5 – Özgürlük, doğası gereği göreceli bir meseledir. Mutlak özgürlük, gerçeklikten ziyade kurguya daha yakındır. Özgürlüğün önündeki engeller genellikle eğitim, medya ve dini kurumun rolü gibi diğer faktörlerle ilgilidir. Bu yüzden özgürlükler geniş bir cephede ilerliyor. Toplumun bileşenlerini ve halkın mirasını, geleneklerini ve göreneklerini bir araya getiriyor. Bir ülkede belirli bir zamanda kabul edilebilir olan, başka bir ülkede ve farklı bir zamanda kabul edilemeyebilir. Özgürlük, insan hakları sorunlarının en başında geliyor. Bu yüzden imzalanan farklı sözleşmelerde insan hakları ile karakterize edilen aynı ölçülere sahip olması doğaldır. Düşünce, ifade ve inanç özgürlüğü ortak unsurları olduğundan bu konuda büyük bir eşitsizlik yoktur. Aynı durum, ikamet ve hareket özgürlüğü gibi sınırları başkalarının özgürlüğüyle biten kişisel özgürlükler için de geçerli. Burada ‘özgürlük kültürü’ olarak adlandırılabilecek duruma dikkati çekmeliyim. Özgürlük kültürü, eğitimin kalitesine ve her bireyin kendi birikmiş deneyimlerine bağlı olarak oluşan kültürel bir kalıptır. Eskilerin bir sözü vardır: Senin adına ne suçlar işleniyor ey özgürlük!
Bu söz kültürün, insan davranışı ve sosyal düzeyi olduğuna işaret eder. Özgürlüğün anlamı, her döneme ve mevcut koşullara göre şekillenir ve doğasını anlamada önemli bir faktör oluşturur.
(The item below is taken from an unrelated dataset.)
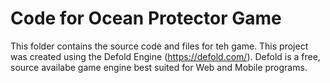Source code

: # Code for Ocean Protector Game

This folder contains the source code and files for teh game. This project was created using the Defold Engine (https://defold.com/). Defold is a free, source availabe game engine best suited for Web and Mobile programs.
Tüm bu maddelerle Arap dünyasındaki özgürlükler tartışmasını aktarmaya çalıştık. Herkesin ülkelerinin günümüz dünyasında modern toplumların çabaladığı amaç ve hedeflerine ulaşmadaki sorunlarına bağlı olarak özgürlüğün anlamıyla ilgili ortak bir formül ve tek bir kavram belirlemeleri için bir uyarıda bulunmayı istedik. Zaman faktörü her zaman siyasi ve toplumsal hareketle bağlantılı olduğundan, görmezden gelinmesi zor bir dönüm noktasından geçtiğimizi anlamalıyız. Dünya bugün çelişkili akımlarla dalgalanan ve sonuçları halkların çıkarları uğruna bazı özgürlüklerin geçici olarak askıya alınması olan bir salgınla karşı karşıya. Burada, özgürlüğün mutlak hakim olmadığını, zaman ve mekan şartlarının yanı sıra eğitim, kültür ve çağdaş dünyamızdaki diğer gelişim tezahürleri gibi bir takım faktörlere bağlı olduğunu bir kez daha vurgulamalıyız.
*Bu makale Şarku’l Avsat tarafından Independent Arabia’dan çevrildi.